Akamai Mitigates Hop-by-Hop Header Abuse Leading to Request Smuggling
Security researchers Jacopo Tediosi and Francesco Mariani each recently published write-ups (on September 29 and September 17, 2022, respectively) describing a technique for abusing HTTP hop-by-hop headers to launch request smuggling attacks on Akamai.
“RFC 7230 Hypertext Transfer Protocol (HTTP/1.1): Message Syntax and Routing” defines hop-by-hop headers as HTTP header fields that should only be processed on the immediate next hop of a connection, therefore requiring proxy servers to remove them before forwarding the request to its destination. RFC 7230 also allows senders to specify custom hop-by-hop headers in the “Connection” header field, and prescribes a MUST requirement that any such header be removed by a proxy.
The attack technique exploits this RFC requirement. By specifying “Content-Length” as a custom hop-by-hop header, a malicious sender is able to induce a proxy server to strip out essential message framing information. That, in turn, leads to a discrepancy in how the proxy and the origin server process the same request.
Jacopo Tediosi ethically disclosed the findings to Akamai on March 24, 2022, and Akamai’s engineering and security teams promptly mitigated the issue by deploying the necessary request validation during our HTTP processing.
Although this attack no longer impacts Akamai, we stress that the issue was not caused by an implementation bug, but an intentional design decision made for the HTTP 1.1 protocol.

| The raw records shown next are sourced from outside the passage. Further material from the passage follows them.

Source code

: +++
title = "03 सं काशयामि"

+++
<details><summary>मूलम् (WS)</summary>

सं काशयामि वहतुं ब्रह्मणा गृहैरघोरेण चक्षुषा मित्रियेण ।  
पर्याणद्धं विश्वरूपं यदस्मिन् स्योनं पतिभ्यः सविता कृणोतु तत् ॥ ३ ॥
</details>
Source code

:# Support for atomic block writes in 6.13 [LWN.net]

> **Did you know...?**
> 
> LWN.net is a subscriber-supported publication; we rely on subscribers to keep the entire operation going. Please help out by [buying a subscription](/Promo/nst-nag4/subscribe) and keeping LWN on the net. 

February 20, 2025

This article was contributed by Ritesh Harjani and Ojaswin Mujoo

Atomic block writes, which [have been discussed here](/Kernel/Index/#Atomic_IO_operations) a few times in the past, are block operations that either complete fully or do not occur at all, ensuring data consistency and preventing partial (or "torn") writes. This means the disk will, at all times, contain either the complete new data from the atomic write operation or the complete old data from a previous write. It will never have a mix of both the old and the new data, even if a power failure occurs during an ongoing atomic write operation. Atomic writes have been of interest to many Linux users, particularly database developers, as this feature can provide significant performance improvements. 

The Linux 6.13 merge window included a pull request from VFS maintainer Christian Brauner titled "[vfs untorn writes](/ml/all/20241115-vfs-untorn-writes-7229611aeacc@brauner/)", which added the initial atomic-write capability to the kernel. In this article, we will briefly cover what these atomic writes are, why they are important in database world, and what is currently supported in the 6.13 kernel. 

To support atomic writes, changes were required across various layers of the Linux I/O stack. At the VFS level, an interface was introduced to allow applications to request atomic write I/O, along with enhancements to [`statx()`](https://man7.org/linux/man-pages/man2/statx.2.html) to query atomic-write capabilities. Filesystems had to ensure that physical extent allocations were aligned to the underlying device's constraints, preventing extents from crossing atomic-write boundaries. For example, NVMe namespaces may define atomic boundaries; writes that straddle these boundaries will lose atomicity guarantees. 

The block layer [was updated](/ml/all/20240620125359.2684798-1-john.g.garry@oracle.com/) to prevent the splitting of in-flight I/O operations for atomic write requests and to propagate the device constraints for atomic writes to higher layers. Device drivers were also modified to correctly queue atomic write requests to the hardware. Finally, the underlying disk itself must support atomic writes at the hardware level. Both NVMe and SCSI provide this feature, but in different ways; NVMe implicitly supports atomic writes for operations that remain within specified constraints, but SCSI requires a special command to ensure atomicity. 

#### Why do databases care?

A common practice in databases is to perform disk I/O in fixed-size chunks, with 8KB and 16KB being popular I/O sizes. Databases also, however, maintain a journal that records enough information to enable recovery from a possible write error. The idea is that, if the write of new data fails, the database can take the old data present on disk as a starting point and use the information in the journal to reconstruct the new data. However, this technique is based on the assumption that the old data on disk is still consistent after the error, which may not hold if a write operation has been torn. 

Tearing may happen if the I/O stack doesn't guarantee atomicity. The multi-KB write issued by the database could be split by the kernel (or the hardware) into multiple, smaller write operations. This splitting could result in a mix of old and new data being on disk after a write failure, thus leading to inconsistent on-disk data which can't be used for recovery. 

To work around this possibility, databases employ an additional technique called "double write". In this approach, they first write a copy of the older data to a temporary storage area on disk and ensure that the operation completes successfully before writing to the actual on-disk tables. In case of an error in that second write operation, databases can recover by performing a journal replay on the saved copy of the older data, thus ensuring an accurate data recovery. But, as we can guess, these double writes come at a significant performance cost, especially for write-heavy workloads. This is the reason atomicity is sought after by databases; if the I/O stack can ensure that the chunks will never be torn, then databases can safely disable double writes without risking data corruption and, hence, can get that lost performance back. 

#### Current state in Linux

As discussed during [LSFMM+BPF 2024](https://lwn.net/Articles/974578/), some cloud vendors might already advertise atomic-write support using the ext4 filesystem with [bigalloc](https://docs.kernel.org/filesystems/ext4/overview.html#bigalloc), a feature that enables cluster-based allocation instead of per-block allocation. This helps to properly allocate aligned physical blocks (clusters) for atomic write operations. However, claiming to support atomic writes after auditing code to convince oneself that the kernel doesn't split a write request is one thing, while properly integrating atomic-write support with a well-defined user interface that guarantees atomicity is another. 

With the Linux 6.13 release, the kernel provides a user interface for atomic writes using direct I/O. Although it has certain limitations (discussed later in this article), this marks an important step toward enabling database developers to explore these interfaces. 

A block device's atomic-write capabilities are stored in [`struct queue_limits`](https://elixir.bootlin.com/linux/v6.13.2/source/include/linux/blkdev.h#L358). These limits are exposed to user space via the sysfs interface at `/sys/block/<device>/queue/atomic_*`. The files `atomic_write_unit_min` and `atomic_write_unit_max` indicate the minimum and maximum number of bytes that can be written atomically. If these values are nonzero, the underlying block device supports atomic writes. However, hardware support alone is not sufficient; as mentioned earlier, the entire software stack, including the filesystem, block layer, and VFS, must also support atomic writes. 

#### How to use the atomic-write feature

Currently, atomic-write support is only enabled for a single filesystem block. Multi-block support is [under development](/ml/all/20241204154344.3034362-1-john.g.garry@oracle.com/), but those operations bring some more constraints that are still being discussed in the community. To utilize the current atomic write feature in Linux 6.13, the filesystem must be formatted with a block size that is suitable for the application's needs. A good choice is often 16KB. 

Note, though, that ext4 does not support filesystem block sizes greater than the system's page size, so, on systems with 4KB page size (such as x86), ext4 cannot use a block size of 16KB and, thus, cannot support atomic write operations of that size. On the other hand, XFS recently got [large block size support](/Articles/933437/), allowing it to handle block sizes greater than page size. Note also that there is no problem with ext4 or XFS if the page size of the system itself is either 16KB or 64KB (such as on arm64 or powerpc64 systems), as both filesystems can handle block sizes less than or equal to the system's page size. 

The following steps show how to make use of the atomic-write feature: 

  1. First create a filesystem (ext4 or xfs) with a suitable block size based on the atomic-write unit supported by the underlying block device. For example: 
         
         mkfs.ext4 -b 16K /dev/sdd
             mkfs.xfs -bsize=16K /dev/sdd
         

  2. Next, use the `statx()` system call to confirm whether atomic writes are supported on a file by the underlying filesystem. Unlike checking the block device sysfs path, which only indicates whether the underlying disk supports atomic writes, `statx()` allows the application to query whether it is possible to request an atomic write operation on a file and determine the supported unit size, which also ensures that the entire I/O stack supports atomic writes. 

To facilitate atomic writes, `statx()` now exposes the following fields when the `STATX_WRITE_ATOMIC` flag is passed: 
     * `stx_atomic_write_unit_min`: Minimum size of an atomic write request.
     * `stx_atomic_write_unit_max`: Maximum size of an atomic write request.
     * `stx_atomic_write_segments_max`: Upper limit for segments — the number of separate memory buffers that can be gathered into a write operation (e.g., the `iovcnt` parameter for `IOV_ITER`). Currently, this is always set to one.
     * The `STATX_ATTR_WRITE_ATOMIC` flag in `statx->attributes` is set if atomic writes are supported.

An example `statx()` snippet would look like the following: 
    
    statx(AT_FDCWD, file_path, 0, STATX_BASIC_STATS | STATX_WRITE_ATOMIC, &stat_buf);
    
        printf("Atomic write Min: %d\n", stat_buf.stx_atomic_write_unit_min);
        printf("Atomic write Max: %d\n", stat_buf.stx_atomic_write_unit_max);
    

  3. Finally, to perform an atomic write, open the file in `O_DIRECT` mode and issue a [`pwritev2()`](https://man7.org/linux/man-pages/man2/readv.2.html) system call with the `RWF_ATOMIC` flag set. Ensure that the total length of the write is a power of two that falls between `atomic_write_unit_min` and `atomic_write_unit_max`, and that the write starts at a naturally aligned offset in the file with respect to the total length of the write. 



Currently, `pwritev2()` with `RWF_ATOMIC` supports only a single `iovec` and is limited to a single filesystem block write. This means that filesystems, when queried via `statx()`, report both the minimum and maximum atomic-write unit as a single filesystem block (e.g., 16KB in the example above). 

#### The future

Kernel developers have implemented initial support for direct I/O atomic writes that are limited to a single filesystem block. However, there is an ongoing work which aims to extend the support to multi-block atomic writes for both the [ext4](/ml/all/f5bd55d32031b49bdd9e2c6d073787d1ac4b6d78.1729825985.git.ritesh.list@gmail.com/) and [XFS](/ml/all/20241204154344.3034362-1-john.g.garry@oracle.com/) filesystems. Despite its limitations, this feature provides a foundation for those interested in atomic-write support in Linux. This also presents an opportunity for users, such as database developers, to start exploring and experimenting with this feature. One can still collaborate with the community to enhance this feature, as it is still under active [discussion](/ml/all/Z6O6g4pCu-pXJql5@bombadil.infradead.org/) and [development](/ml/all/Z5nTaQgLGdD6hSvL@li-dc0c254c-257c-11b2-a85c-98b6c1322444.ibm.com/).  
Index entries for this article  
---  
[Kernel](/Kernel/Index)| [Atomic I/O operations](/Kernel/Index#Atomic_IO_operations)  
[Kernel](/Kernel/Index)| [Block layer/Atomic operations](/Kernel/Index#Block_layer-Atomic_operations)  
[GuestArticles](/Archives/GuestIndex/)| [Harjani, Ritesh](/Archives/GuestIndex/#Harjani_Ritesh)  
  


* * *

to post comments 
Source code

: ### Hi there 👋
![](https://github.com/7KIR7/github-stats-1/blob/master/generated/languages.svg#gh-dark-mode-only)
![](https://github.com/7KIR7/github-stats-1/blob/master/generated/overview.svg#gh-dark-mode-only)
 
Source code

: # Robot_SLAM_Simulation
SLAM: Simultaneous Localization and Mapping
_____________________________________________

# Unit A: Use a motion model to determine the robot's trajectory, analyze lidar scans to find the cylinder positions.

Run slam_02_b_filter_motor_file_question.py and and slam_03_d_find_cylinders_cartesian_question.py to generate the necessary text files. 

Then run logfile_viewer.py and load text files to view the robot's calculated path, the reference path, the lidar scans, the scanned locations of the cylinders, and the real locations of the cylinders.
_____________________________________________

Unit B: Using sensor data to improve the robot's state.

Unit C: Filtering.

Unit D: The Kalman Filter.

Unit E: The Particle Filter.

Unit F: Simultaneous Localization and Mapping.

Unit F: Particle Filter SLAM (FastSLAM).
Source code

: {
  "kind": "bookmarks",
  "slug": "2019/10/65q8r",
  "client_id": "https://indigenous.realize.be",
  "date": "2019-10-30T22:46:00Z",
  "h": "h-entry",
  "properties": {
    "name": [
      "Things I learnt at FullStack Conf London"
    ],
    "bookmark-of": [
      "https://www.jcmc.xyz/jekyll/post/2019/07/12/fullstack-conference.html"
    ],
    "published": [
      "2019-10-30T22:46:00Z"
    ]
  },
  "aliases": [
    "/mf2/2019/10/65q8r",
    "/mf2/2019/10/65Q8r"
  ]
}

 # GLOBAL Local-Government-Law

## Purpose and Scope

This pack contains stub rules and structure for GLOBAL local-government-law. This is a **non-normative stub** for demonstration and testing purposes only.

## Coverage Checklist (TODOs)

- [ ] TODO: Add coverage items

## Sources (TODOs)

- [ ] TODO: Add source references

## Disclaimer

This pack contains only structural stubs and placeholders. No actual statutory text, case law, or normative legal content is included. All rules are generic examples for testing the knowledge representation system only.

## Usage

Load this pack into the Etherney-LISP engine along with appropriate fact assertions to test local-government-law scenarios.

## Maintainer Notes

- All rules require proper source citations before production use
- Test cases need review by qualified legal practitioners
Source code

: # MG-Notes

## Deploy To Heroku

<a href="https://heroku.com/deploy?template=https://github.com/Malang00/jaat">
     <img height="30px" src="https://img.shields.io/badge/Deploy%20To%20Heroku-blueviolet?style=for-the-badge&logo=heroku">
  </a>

As we observe with many request smuggling and cache poisoning vectors, the elimination of such potential unsafe interactions in complex web deployments remains a relatively new and open research problem for all proxy technology vendors and the wider security research community.
We are grateful to Jacopo Tediosi and Francesco Mariani for helping Akamai shepherd this problem to a resolution, and for their contribution to internet security.